DATA SECTION =>
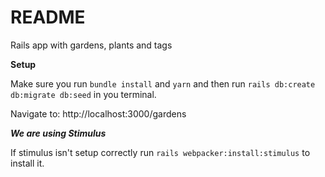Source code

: # README

Rails app with gardens, plants and tags

**Setup**

Make sure you run `bundle install` and `yarn` and then run `rails db:create db:migrate db:seed` in you terminal.

Navigate to: http://localhost:3000/gardens

***We are using Stimulus***

If stimulus isn't setup correctly run `rails webpacker:install:stimulus` to install it.
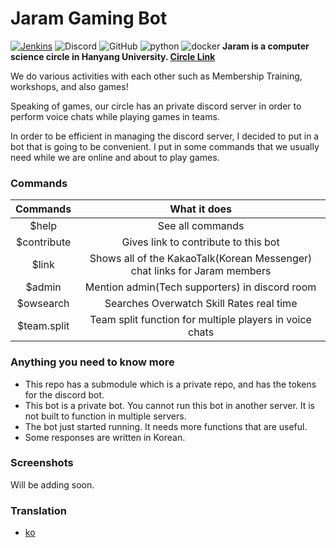 # Jaram Gaming Bot

[![Jenkins](https://img.shields.io/jenkins/build/http/server.jaram.net:5903/Discord-Hellobot)](http://server.jaram.net:5903/job/Discord-Hellobot/) ![Discord](https://img.shields.io/discord/428153991730561044?color=%237289DA) ![GitHub](https://img.shields.io/github/license/Taewan-P/jaram-gaming-welcomebot?color=orange) ![python](https://img.shields.io/badge/language-python3-%23306998) ![docker](https://img.shields.io/badge/deploy-docker-0db7ed)
**Jaram is a computer science circle in Hanyang University. [Circle Link](https://jaram.net)**

We do various activities with each other such as Membership Training, workshops, and also games!

Speaking of games, our circle has an private discord server in order to perform voice chats while playing games in teams. 

In order to be efficient in managing the discord server, I decided to put in a bot that is going to be convenient. I put in some commands that we usually need while we are online and about to play games.

### Commands

|  Commands   |                         What it does                         |
| :---------: | :----------------------------------------------------------: |
|    $help    |                       See all commands                       |
| $contribute |             Gives link to contribute to this bot             |
|    $link    | Shows all of the KakaoTalk(Korean Messenger) chat links for Jaram members |
|   $admin    |        Mention admin(Tech supporters) in discord room        |
|  $owsearch  |           Searches Overwatch Skill Rates real time           |
| $team.split |   Team split function for multiple players in voice chats    |





### Anything you need to know more

* This repo has a submodule which is a private repo, and has the tokens for the discord bot.
* This bot is a private bot. You cannot run this bot in another server. It is not built to function in multiple servers.
* The bot just started running. It needs more functions that are useful.
* Some responses are written in Korean.



### Screenshots

Will be adding soon.

### Translation
- [ko](i18n/README.ko.md)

WORK TO BE COMPLETED => Of all the lines in the data above, show only those that hold the word "more".

YOUR SOLUTION =>
### Anything you need to know more
* The bot just started running. It needs more functions that are useful.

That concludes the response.